Oh my God! A chill runs down my spine as I realize this sweet-natured, lovely woman could rip my head off. It’s one thing to watch women boxing in a movie, or to witness their power packaged in a jokey exhibition match, or to accept it as the birthright of the daughter of “The Greatest.” It’s another to stand two feet away from a great female athlete and feel that energy tingling on your skin like radiation. Something heavy comes untethered in my psyche. I lower my head, and all I can think is: “Please, lady, don’t hit me.”
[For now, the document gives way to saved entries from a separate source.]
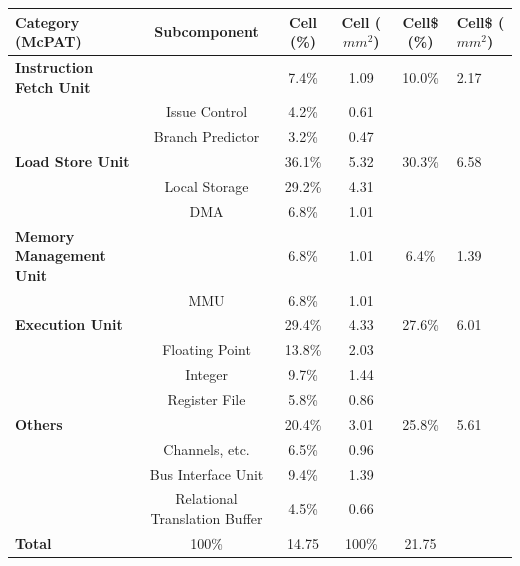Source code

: \documentclass{sig-alternate-05-2015}
\begin{document}
\begin{table}[t]
\small
\centering
\begin{tabular}{| l | c | c | c | c | l |} \hline
\textbf{Category (McPAT)} & \textbf{Subcomponent} & \textbf{Cell (\%)} & \textbf{Cell ($mm^2$)} & \textbf{Cell\$ (\%)} & \textbf{Cell\$ ($mm^2$) }\\ \hline
\textbf{Instruction Fetch Unit}  & &  7.4\% & 1.09 & 10.0\% & 2.17 \\ \hline
  & Issue Control & 4.2\% & 0.61 & & \\ \hline
  & Branch Predictor & 3.2\% & 0.47  & & \\ \hline
\textbf{Load Store Unit}  & & 36.1\%  & 5.32 & 30.3\% & 6.58 \\ \hline
  & Local Storage & 29.2\% & 4.31 & & \\ \hline
  & DMA & 6.8\% & 1.01  & & \\ \hline  
\textbf{Memory Management Unit} &  & 6.8\% & 1.01 & 6.4\% & 1.39 \\ \hline
 &  MMU & 6.8\% & 1.01   & & \\ \hline  
\textbf{Execution Unit}  & & 29.4\% & 4.33 & 27.6\% & 6.01  \\ \hline
 & Floating Point & 13.8\% & 2.03      & & \\ \hline  
 &  Integer & 9.7\% & 1.44      & & \\ \hline  
 & Register File & 5.8\%  & 0.86      & & \\ \hline  
\textbf{Others} &  & 20.4\% & 3.01 & 25.8\% & 5.61  \\ \hline
 & Channels, etc. & 6.5\% & 0.96      & & \\ \hline  
 & Bus Interface Unit  & 9.4\%  & 1.39      & & \\ \hline  
 & Relational Translation Buffer & 4.5\% & 0.66      & & \\ \hline  
\textbf{Total}  & 100\%  & 14.75 & 100\% & 21.75   \\ \hline
\end{tabular}
\label{table:spe_area}
\end{table}
\end{document}
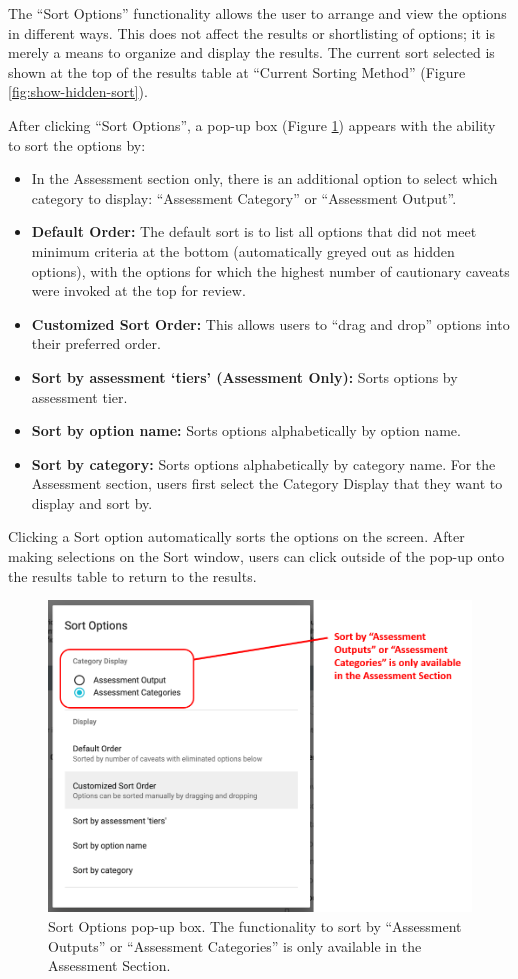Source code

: \documentclass[
  11pt,
]{book}
\providecommand{\tightlist}{%
  \setlength{\itemsep}{0pt}\setlength{\parskip}{0pt}}
\begin{document}
The ``Sort Options'' functionality allows the user to arrange and view the options in different ways. This does not affect the results or shortlisting of options; it is merely a means to organize and display the results. The current sort selected is shown at the top of the results table at ``Current Sorting Method'' (Figure \ref{fig:show-hidden-sort}).

After clicking ``Sort Options'', a pop-up box (Figure \ref{fig:filter-and-sorting}) appears with the ability to sort the options by:

\begin{itemize}
\tightlist
\item
  In the Assessment section only, there is an additional option to select which category to display: ``Assessment Category'' or ``Assessment Output''.
\item
  \textbf{Default Order:} The default sort is to list all options that did not meet minimum criteria at the bottom (automatically greyed out as hidden options), with the options for which the highest number of cautionary caveats were invoked at the top for review.
\item
  \textbf{Customized Sort Order:} This allows users to ``drag and drop'' options into their preferred order.
\item
  \textbf{Sort by assessment `tiers' (Assessment Only):} Sorts options by assessment tier.
\item
  \textbf{Sort by option name:} Sorts options alphabetically by option name.
\item
  \textbf{Sort by category:} Sorts options alphabetically by category name. For the Assessment section, users first select the Category Display that they want to display and sort by.
\end{itemize}

Clicking a Sort option automatically sorts the options on the screen. After making selections on the Sort window, users can click outside of the pop-up onto the results table to return to the results.

\begin{figure}

{\centering \includegraphics[width=0.5\linewidth]{images/filter-and-sorting-assessment} 

}

\caption{Sort Options pop-up box. The functionality to sort by “Assessment Outputs” or “Assessment Categories” is only available in the Assessment Section.}\label{fig:filter-and-sorting}
\end{figure}
\end{document}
Rijker, who beats up her male sparring partners all the time, is clearly sympathetic. “Oh, good, you’re a fast learner,” she says encouragingly as we go through punching drills. I am not the first man she has helped across this particular bar.

After an hour, in which I strain my hamstring and sprain my wrist trying vainly to impress her, we say our goodbyes. She has two clients later that day. Rijker gives boxing lessons at a rate of $75 per hour. But considering the size of the lesson, she should charge a lot more.